(Task inputs)

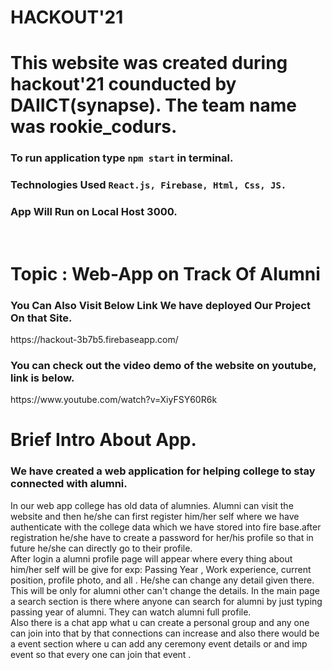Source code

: # HACKOUT'21

<h1>This website was created during hackout'21 counducted by DAIICT(synapse). The team name was rookie_codurs.</h1>

### To run application type `npm start` in terminal.

### Technologies Used  `React.js, Firebase, Html, Css, JS.`

### App Will Run on Local Host 3000.

<br/>

# Topic : Web-App on Track Of Alumni

<h3>You Can Also Visit Below Link We have deployed Our Project On that Site. </h3>
https://hackout-3b7b5.firebaseapp.com/

<h3>You can check out the video demo of the website on youtube, link is below. </h3>
https://www.youtube.com/watch?v=XiyFSY60R6k

# Brief Intro About App.

### We have created a web application for helping college to stay connected with alumni. 
In our web app college has old data of alumnies.
Alumni can visit the website and then he/she can first register him/her self where we have authenticate with the college data which we have stored into fire base.after registration he/she have to create a password for her/his profile so that in future he/she  can directly go to their profile.
<br/>
After login a alumni profile page will appear where every thing about him/her self will be give for exp: Passing Year , Work experience,  current position, profile photo, and all . He/she can change any detail given there. This will be only for alumni other can't change the details. In the main page a search section is there where anyone can search for alumni by just typing passing year of alumni. They can watch alumni full profile. 
<br/>
Also there is a chat app what u can create a personal group and any one can join into that by that connections can increase and also there would be a event section where u can add any ceremony event details or and imp event so that every one can join that event .
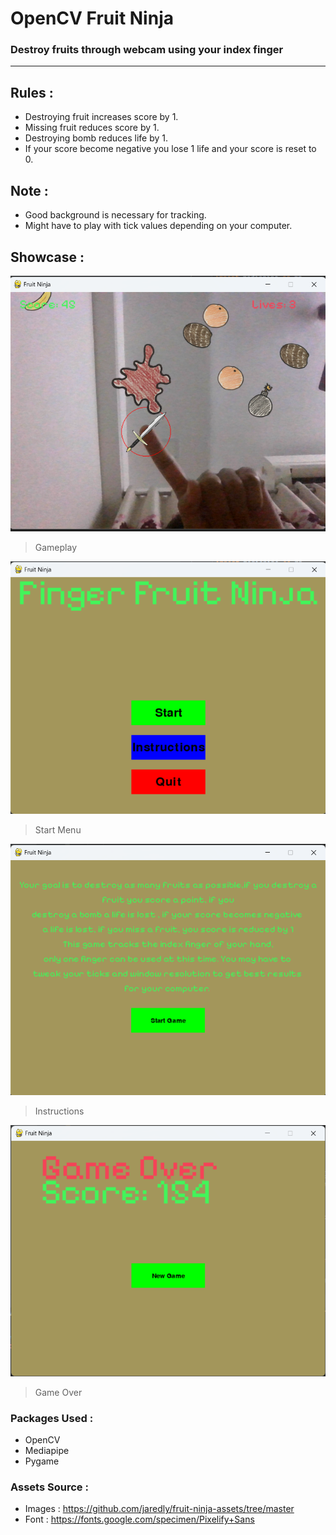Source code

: # OpenCV Fruit Ninja
### Destroy fruits through webcam using your index finger
______________
## Rules :

- Destroying fruit increases score by 1.
- Missing fruit reduces score by 1.
- Destroying bomb reduces life by 1.
- If your score become negative you lose 1 life and your score is reset to 0.

## Note :
- Good background is necessary for tracking.
- Might have to play with tick values depending on your computer.

## Showcase : 

![gameplay](/Example/gameplay.png)
> Gameplay

![startmenu](/Example/start_menu.png)
> Start Menu

![instructions](/Example/instruction_screen.png)
>  Instructions

![gameover](/Example/gameover_screen.png)
> Game Over

### Packages Used :
- OpenCV
- Mediapipe
- Pygame

### Assets Source :
- Images : https://github.com/jaredly/fruit-ninja-assets/tree/master
- Font : https://fonts.google.com/specimen/Pixelify+Sans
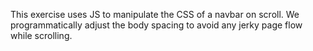 This exercise uses JS to manipulate the CSS of a navbar on scroll. We programmatically adjust the body spacing to avoid any jerky page flow while scrolling. 
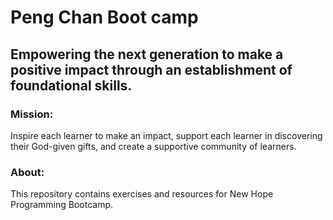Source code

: # Peng Chan Boot camp

## Empowering the next generation to make a positive impact through an establishment of foundational skills.

### Mission:
Inspire each learner to make an impact, support each learner in discovering their God-given gifts, and create a supportive community of learners.

### About:
This repository contains exercises and resources for New Hope Programming Bootcamp.
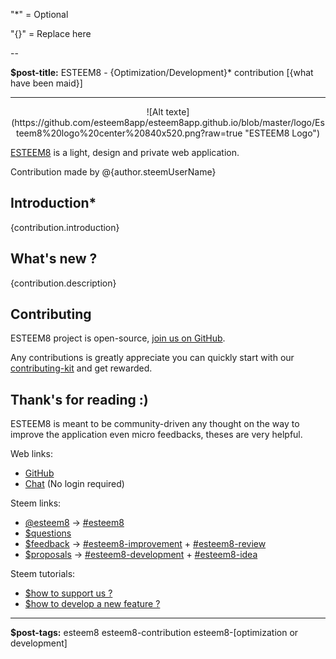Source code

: "*" = Optional

"{}" = Replace here

--

**$post-title:** ESTEEM8 - {Optimization/Development}* contribution [{what have been maid}]

---

<center>
![Alt texte](https://github.com/esteem8app/esteem8app.github.io/blob/master/logo/Esteem8%20logo%20center%20840x520.png?raw=true "ESTEEM8 Logo")
</center>

[ESTEEM8](https://esteem8.com) is a light, design and private web application.

Contribution made by @{author.steemUserName}

## Introduction*

{contribution.introduction}

## What's new ?

{contribution.description}

## Contributing

ESTEEM8 project is open-source, [join us on GitHub](https://github.com/esteem8app/esteem8app.github.io).

Any contributions is greatly appreciate you can quickly start with our [contributing-kit](https://github.com/esteem8app/esteem8app.github.io/tree/master/docs/contributing-kit) and get rewarded.

## Thank's for reading :)

ESTEEM8 is meant to be community-driven any thought on the way to improve the application even micro feedbacks, theses are very helpful.

Web links:
* [GitHub](https://github.com/esteem8app)
* [Chat](https://discord.gg/5nqRwbf) (No login required)

Steem links:
* [@esteem8](/@esteem8) -> [#esteem8](/created/esteem8)
* [$questions](steem/@esteem8/esteem8-community-questions) 
* [$feedback](esteem8/@esteem8/esteem8-community-feedback) -> [#esteem8-improvement](/created/esteem8-improvement) + [#esteem8-review](/created/esteem8-review)
* [$proposals](steem/@esteem8/esteem8-community-proposals) -> [#esteem8-development](/created/esteem8-development) + [#esteem8-idea](/created/esteem8-idea)

Steem tutorials:
* [$how to support us ?](https://steemit.com/esteem8/@esteem8/how-to-support-esteem8)
* [$how to develop a new feature ?](https://steemit.com/esteem8/@esteem8/how-to-develop-a-new-feature)

---

**$post-tags:** esteem8 esteem8-contribution esteem8-[optimization or development]
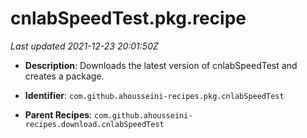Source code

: # cnlabSpeedTest.pkg.recipe

_Last updated 2021-12-23 20:01:50Z_

- **Description**: Downloads the latest version of cnlabSpeedTest and creates a package.

- **Identifier**: `com.github.ahousseini-recipes.pkg.cnlabSpeedTest`

- **Parent Recipes**: `com.github.ahousseini-recipes.download.cnlabSpeedTest`
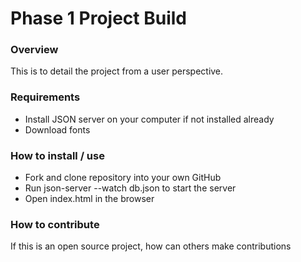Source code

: # Phase 1 Project Build

### Overview
This is to detail the project from a user perspective.

### Requirements
* Install JSON server on your computer if not installed already
* Download fonts

### How to install / use
* Fork and clone repository into your own GitHub
* Run json-server --watch db.json to start the server
* Open index.html in the browser

### How to contribute
If this is an open source project, how can others make contributions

(Exercise goal)
Locate "not installed already" in the material, then quote the line that contains it and all lines after it through the final one.

(Answer to the problem)
* Install JSON server on your computer if not installed already
* Download fonts

### How to install / use
* Fork and clone repository into your own GitHub
* Run json-server --watch db.json to start the server
* Open index.html in the browser

### How to contribute
If this is an open source project, how can others make contributions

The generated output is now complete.